Elogio de una mujer optimista
Isabelle Huppert, de nuevo estupenda en este filme sobre una mujer cuya crisis la lleva a un descubrimiento.
Siempre hay un riesgo cuando se empieza a ver una película que protagonice Isabelle Huppert. Y es que la actriz nos tiene (bien)acostumbrados con sus interpretaciones, e impulsa a sospechar que con su primera mirada díscola, su personaje será independiente, que se va a jugar por lo que quiere, será autosuficiente, fuerte, siempre seductor.
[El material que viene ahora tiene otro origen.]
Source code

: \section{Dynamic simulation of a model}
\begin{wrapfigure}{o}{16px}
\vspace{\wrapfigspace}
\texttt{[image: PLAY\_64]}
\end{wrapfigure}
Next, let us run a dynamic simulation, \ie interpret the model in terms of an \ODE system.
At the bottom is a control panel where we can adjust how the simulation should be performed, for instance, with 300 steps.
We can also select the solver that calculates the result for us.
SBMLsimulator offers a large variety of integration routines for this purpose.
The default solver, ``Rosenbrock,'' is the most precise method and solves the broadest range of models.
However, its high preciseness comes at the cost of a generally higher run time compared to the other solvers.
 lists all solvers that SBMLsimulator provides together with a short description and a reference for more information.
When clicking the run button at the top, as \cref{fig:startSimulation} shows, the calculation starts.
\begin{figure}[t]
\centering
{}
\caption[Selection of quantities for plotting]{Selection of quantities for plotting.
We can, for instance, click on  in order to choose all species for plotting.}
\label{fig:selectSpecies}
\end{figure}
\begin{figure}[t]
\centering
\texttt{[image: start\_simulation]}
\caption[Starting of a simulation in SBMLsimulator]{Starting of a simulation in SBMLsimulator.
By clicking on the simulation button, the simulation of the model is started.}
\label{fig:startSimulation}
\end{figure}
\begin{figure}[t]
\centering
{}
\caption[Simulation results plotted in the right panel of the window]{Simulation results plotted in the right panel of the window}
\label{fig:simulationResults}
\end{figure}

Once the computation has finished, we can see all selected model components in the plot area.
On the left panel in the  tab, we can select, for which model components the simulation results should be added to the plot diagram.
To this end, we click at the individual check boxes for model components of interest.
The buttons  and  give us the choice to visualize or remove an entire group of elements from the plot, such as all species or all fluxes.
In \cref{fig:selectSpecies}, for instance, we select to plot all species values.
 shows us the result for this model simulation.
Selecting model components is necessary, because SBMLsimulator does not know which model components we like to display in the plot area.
Pero Nathalie está en el asiento del acompañante del conductor, por la ruta. Con la cara volcada hacia la ventanilla para que no se la vea, llora. No solloza, no gime, no emite un solo sonido.
Nathalie es una intelectual, profesora de filosofía en un liceo francés acosado por las huelgas de estudiantes a los que les preocupa la jubilación de los maestros. A ella, no. “La revolución no es mi meta”, les dice a sus alumnos. Siempre con un libro en la mano, o un ejemplar de Le Monde o de Libe(ration) bajo el brazo, Nathalie entiende la vida a partir de la reflexión. Y siempre tiene una cita acorde a mano.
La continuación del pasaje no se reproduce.